Ces incitations ont touché une corde sensible chez les citoyens japonais. Le retour de l’inflation, qui a atteint son niveau le plus élevé en 41 ans, et les inquiétudes croissantes concernant le coût de la retraite ont poussé une part de plus en plus importante de la population nippone à agir pour préserver son avenir financier.
Si cette tendance venait à s’accélérer, elle pourrait profondément transformer les actions japonaises: les épargnants du pays disposent de quelque 2 000 milliards de JPY (15 000 milliards de dollars US) dans leurs caisses.

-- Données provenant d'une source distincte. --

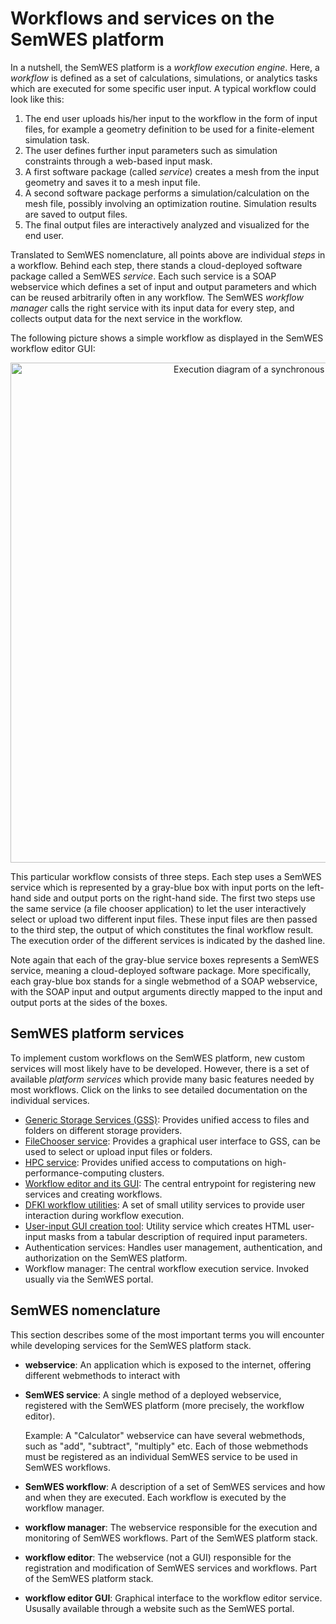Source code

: # Workflows and services on the SemWES platform
In a nutshell, the SemWES platform is a _workflow execution engine_. Here,
a _workflow_ is defined as a set of calculations, simulations, or analytics
tasks which are executed for some specific user input. A typical workflow could
look like this:
1. The end user uploads his/her input to the workflow in the form of input
   files, for example a geometry definition to be used for a finite-element
   simulation task.
2. The user defines further input parameters such as simulation constraints
   through a web-based input mask.
3. A first software package (called _service_) creates a mesh from the input
   geometry and saves it to a mesh input file.
4. A second software package performs a simulation/calculation on the mesh file,
   possibly involving an optimization routine. Simulation results are saved to
   output files.
5. The final output files are interactively analyzed and visualized for the end
   user.

Translated to SemWES nomenclature, all points above are individual _steps_ in
a workflow. Behind each step, there stands a cloud-deployed software package
called a SemWES _service_. Each such service is a SOAP webservice which
defines a set of input and output parameters and which can be reused arbitrarily
often in any workflow. The SemWES _workflow manager_ calls the right service
with its input data for every step, and collects output data for the next
service in the workflow.

The following picture shows a simple workflow as displayed in the SemWES
workflow editor GUI:
<p align="center">
  <img src="workflows_and_services_img/workflow_example_annotated.png"
   alt="Execution diagram of a synchronous service" width="800px"/>
</p>

This particular workflow consists of three steps. Each step uses a SemWES
service which is represented by a gray-blue box with input ports on the
left-hand side and output ports on the right-hand side. The first two steps use
the same service (a file chooser application) to let the user interactively
select or upload two different input files. These input files are then passed to
the third step, the output of which constitutes the final workflow result. The
execution order of the different services is indicated by the dashed line.

Note again that each of the gray-blue service boxes represents a SemWES
service, meaning a cloud-deployed software package. More specifically, each
gray-blue box stands for a single webmethod of a SOAP webservice, with the
SOAP input and output arguments directly mapped to the input and output ports
at the sides of the boxes.

## SemWES platform services
To implement custom workflows on the SemWES platform, new custom services
will most likely have to be developed. However, there is a set of available
_platform services_ which provide many basic features needed by most workflows.
Click on the links to see detailed documentation on the individual services.

* [Generic Storage Services (GSS)](storage.md): Provides unified access to files
  and folders on different storage providers. 
* [FileChooser service](../workflow_creation/utilities_filechooser.md): Provides
  a graphical user interface to GSS, can be used to select or upload input files
  or folders.
* [HPC service](../README.md#using-hpc-resources): Provides unified access to
  computations on high-performance-computing clusters.
* [Workflow editor and its GUI](../README.md#basic-workflow-editing): The
  central entrypoint for registering new services and creating workflows.
* [DFKI workflow utilities](../workflow_creation/utilities_dfki.md): A set of
  small utility services to provide user interaction during workflow execution.
* [User-input GUI creation tool](../workflow_creation/utilities_auto_gui.md):
  Utility service which creates HTML user-input masks from a tabular description
  of required input parameters.
* Authentication services: Handles user management, authentication, and
  authorization on the SemWES platform.
* Workflow manager: The central workflow execution service. Invoked usually via
  the SemWES portal.

## SemWES nomenclature
This section describes some of the most important terms you will encounter while
developing services for the SemWES platform stack.

* **webservice**: An application which is exposed to the internet, offering
  different webmethods to interact with

* **SemWES service**: A single method of a deployed webservice, registered
  with the SemWES platform (more precisely, the workflow editor).

  Example: A "Calculator" webservice can have several webmethods, such as
  "add", "subtract", "multiply" etc. Each of those webmethods must be 
  registered as an individual SemWES service to be used in SemWES
  workflows.

* **SemWES workflow**: A description of a set of SemWES services and how
  and when they are executed. Each workflow is executed by the workflow manager.

* **workflow manager**: The webservice responsible for the execution and
  monitoring of SemWES workflows. Part of the SemWES platform
  stack.

* **workflow editor**: The webservice (not a GUI) responsible for the
  registration and modification of SemWES services and workflows. Part of
  the SemWES platform stack.

* **workflow editor GUI**: Graphical interface to the workflow editor service.
  Ususally available through a website such as the SemWES portal.
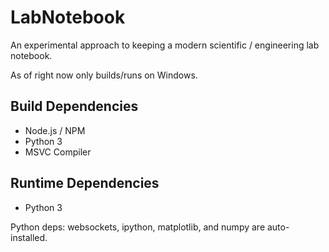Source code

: # LabNotebook
An experimental approach to keeping a modern scientific / engineering lab notebook.

As of right now only builds/runs on Windows.

## Build Dependencies
- Node.js / NPM
- Python 3
- MSVC Compiler

## Runtime Dependencies
- Python 3

Python deps: websockets, ipython, matplotlib, and numpy are auto-installed.
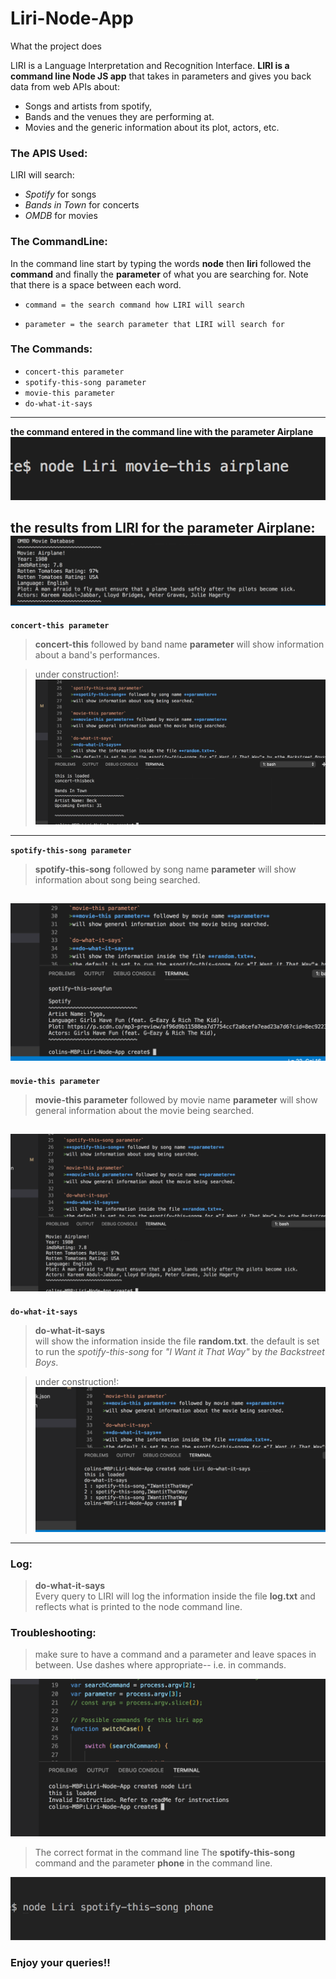 # Liri-Node-App #
What the project does

LIRI is a Language Interpretation and Recognition Interface. **LIRI is a command line Node JS app** that takes in parameters and gives you back data from web APIs about:
- Songs and artists from spotify,
- Bands and the venues they are performing at.
-  Movies and the generic information about its plot, actors, etc. 

### The APIS Used: ###
LIRI will search: 
- *Spotify* for songs 
- *Bands in Town* for concerts
- *OMDB* for movies

### The CommandLine: ###
In the command line start by typing the words **node** then **liri** followed the **command** and finally the **parameter** of what you are searching for. Note that there is a space between each word.
- `command = the search command how LIRI will search`

- `parameter = the search parameter that LIRI will search for`

### The Commands: ###

- `concert-this parameter`
- `spotify-this-song parameter`
- `movie-this parameter`
- `do-what-it-says`

---

**the command entered in the command line with the parameter Airplane**
![movie-this aiplane](/assets/Screen-Shot-7.png "movie-this airplane")


**the results from LIRI for the parameter Airplane:**
![the results for airplane](/assets/Screen-Shot-6.png "the results for airplane")
---
**`concert-this parameter`**

>**concert-this** followed by band name **parameter** 
>will show information about a band's performances.

>under construction!:
![concert-this command](/assets/Screen-Shot-2.png "command line concert-this and result")
---
**`spotify-this-song parameter`**
>**spotify-this-song** followed by song name **parameter** 
>will show information about song being searched.

![spotify-this-song command](/assets/Screen-Shot-3.png "command line spotify-this-song and result")
---
**`movie-this parameter`**
>**movie-this parameter** followed by movie name **parameter** 
>will show general information about the movie being searched.

![movie-this command](/assets/Screen-Shot-4.png "command line movie-this and result")
---
**`do-what-it-says`**
>**do-what-it-says**  
>will show the information inside the file **random.txt**.
>the default is set to run the *spotify-this-song* for *"I Want it That Way"* by *the Backstreet Boys*.

>under construction!:
![do-what-it-says command](/assets/Screen-Shot-5.png "command do-what-it-says and result")
---
### Log: ###
>**do-what-it-says**  
>Every query to LIRI will log the information inside the file **log.txt** and reflects what is printed to the node command line.

### Troubleshooting: ###
>make sure to have a command and a parameter and leave spaces in between. Use dashes where appropriate--
i.e. in commands. 

![invalid command](/assets/Screen-Shot-1.png "invalid command, no command or parameter")

>The correct format in the command line
The **spotify-this-song** command and the parameter **phone** in the command line.

![spotify-this-song in action](/assets/Screen-Shot-8.png "[spotify-this-song in action")

### Enjoy your queries!! ###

Cela dit, et c’est tout aussi important, ces mesures pourraient également stimuler l’attrait du Japon pour les investisseurs étrangers en actions, car elle transformerait des entreprises jusqu’alors gérées de manière prudente en sociétés dynamiques, flexibles et favorables aux actionnaires qui occupent une place de choix parmi les investissements des portefeuilles mondiaux.
Le nouveau compte d’épargne individuel japonais
Traditionnellement, les investisseurs particuliers japonais placent près de la moitié de leur patrimoine en liquidités et en dépôts bancaires.
Seulement 15% de leurs avoirs sont orientés vers des actions et des fonds d’investissement, contre près de 30% aux États-Unis et en Europe1.
Alors que les gouvernements précédents l’avaient déjà essayé à de nombreuses reprises sans succès, Fumio Kishida s’efforce de débloquer ce volume considérable de liquidités.
Dans le but d’augmenter la part des actions, il remanie le régime d’exonération fiscale des investissements, également appelé NISA (pour Nippon Individual Savings Account, ou compte d’épargne individuel japonais).
Initialement lancé en 2014 sur le modèle de l’Individual Savings Account britannique (ISA, compte d’épargne individuel), le NISA accorde aux investisseurs une exemption de 20% sur l’impôt normalement prélevé sur les plus-values et les dividendes pour des investissements allant jusqu’à 1,2 million de JPY par an pendant une durée maximum de cinq ans.
À partir de janvier 2024, la limite annuelle d’investissements exonérés d’impôts sera de fait doublée et, surtout, elle deviendra permanente.
Pour la première fois, les investisseurs pourront vendre un investissement tout en conservant leur avantage fiscal, ce qui met fin à un important effet dissuasif de l’ancienne structure.
Les investisseurs nationaux pourraient ainsi constituer une nouvelle source de demande significative pour le marché d’actions nippon, qui est le deuxième au monde. Ces dernières années, les investisseurs japonais sont allés chercher des performances plus élevées dans d’autres pays, mais l’attrait des actifs étrangers s’amenuise.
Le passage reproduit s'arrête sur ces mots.